Spanish media company

Grupo Godó de Comunicación, S. A., doing business as Grupo Godó, is a Spanish media conglomerate based in Barcelona. Its assets include the daily newspapers La Vanguardia and Mundo Deportivo and the Catalan radio station RAC1.

== History ==
The origins of the group are linked to the Godó family, owners of La Vanguardia since 1887, when textile businessman Carlos Godó bought the newspaper, which had been founded in 1881. During the Francoist dictatorship the newspaper was renamed to La Vanguardia Española. In 1974, Godó became the exclusive owner of Tele/eXprés and the primary shareholder of Mundo Deportivo.

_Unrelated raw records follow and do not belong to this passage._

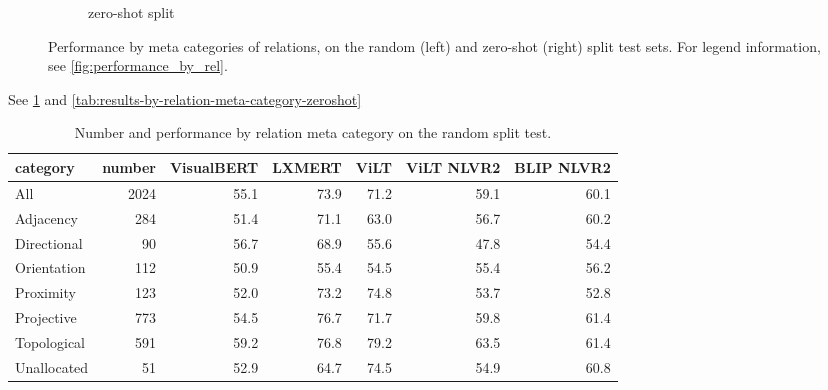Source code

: \begin{figure}[ht]
\begin{subfigure}[b]{0.49\linewidth}
         \caption{zero-shot split}
     \end{subfigure}
\caption{Performance by meta categories of relations, on the random (left) and zero-shot (right) split test sets. For legend information, see \cref{fig:performance_by_rel}.}
    \label{fig:performance_by_meta_cat}
\end{figure}

See \cref{tab:results-by-relation-meta-category-random} and \cref{tab:results-by-relation-meta-category-zeroshot}

\begin{table}[ht]
\centering
\begin{tabular}{lrrrrrr}
\toprule
category &  number &  VisualBERT &  LXMERT &  ViLT &  ViLT NLVR2 &  BLIP NLVR2 \\
\midrule
All         &    2024 &        55.1 &    73.9 &  71.2 &        59.1 &        60.1 \\
\midrule
Adjacency   &     284 &        51.4 &    71.1 &  63.0 &        56.7 &        60.2 \\
Directional &      90 &        56.7 &    68.9 &  55.6 &        47.8 &        54.4 \\
Orientation &     112 &        50.9 &    55.4 &  54.5 &        55.4 &        56.2 \\
Proximity   &     123 &        52.0 &    73.2 &  74.8 &        53.7 &        52.8 \\
Projective  &     773 &        54.5 &    76.7 &  71.7 &        59.8 &        61.4 \\
Topological &     591 &        59.2 &    76.8 &  79.2 &        63.5 &        61.4 \\
Unallocated &      51 &        52.9 &    64.7 &  74.5 &        54.9 &        60.8 \\
\bottomrule
\end{tabular}
\caption{Number and performance by relation meta category on the random split test.}
\label{tab:results-by-relation-meta-category-random}
\end{table}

Following the death of Franco, La Vanguardia Española embraced a profile both in favour of Catalan autonomism and in defence of the monarchy of Juan Carlos I and returned to its original name.

The Godó family was the primary shareholder behind Antena 3 Radio, launched in 1982, but the radio station was soon absorbed by PRISA. The Godó family was also among the founders of the television channel Antena 3, but their shares in the latter were sold to the Grupo Zeta.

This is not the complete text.